Fitch further classifies Bitcoin as a “risky asset” in the risk asset ratio, which means that an insurer’s exposure to Bitcoin is inherently negative for credit, as gains made through speculative assets can reverse quickly and create a volatile revenue stream.

El Salvador passed legislation to accept Bitcoin as legal tender on June 9, 2021. The law is expected to come into force in a few weeks, on September 7, 2021. As the country has not yet revealed its plan for practical implementation of the law and there has been no comparable prior adoption by central banks in other global markets, local insurers face a challenge they are not equipped to overcome, Fitch insisted.

It is important to note that if the law is implemented in its current form, insurance companies will be forced to accept Bitcoin and will have to decide whether to keep or sell the cryptocurrency when they receive it.

Holding Bitcoin on their balance sheets for a long time exposes the already battered Salvadoran insurance industry to the volatility and risk associated with cryptocurrencies. On the other hand, the immediate sale of Bitcoin as soon as they receive them would cost insurers valuable funds that could have been used in strategic business areas.

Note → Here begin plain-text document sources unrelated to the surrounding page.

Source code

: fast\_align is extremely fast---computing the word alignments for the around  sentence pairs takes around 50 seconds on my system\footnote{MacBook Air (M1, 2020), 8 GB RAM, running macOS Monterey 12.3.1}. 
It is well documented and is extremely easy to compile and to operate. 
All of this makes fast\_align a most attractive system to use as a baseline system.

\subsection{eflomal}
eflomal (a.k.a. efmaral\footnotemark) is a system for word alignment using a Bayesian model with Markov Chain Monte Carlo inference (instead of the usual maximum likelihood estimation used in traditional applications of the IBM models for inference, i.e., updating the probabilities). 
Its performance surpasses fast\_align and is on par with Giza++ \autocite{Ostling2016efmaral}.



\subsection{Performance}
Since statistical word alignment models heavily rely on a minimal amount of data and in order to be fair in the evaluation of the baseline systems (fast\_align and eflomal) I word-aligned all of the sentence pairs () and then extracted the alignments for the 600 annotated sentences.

In addition, El Salvador has yet to publish a regulatory and operational framework specifying whether Bitcoins can be immediately converted to USD or whether the law imposes a minimum holding period, which adds ambiguity for the insurance industry.

« Regulation seems to be unnecessarily rushed and leaves insurance companies very little time to adapt to its requirements, creating additional risk for the industry “, concluded Fitch.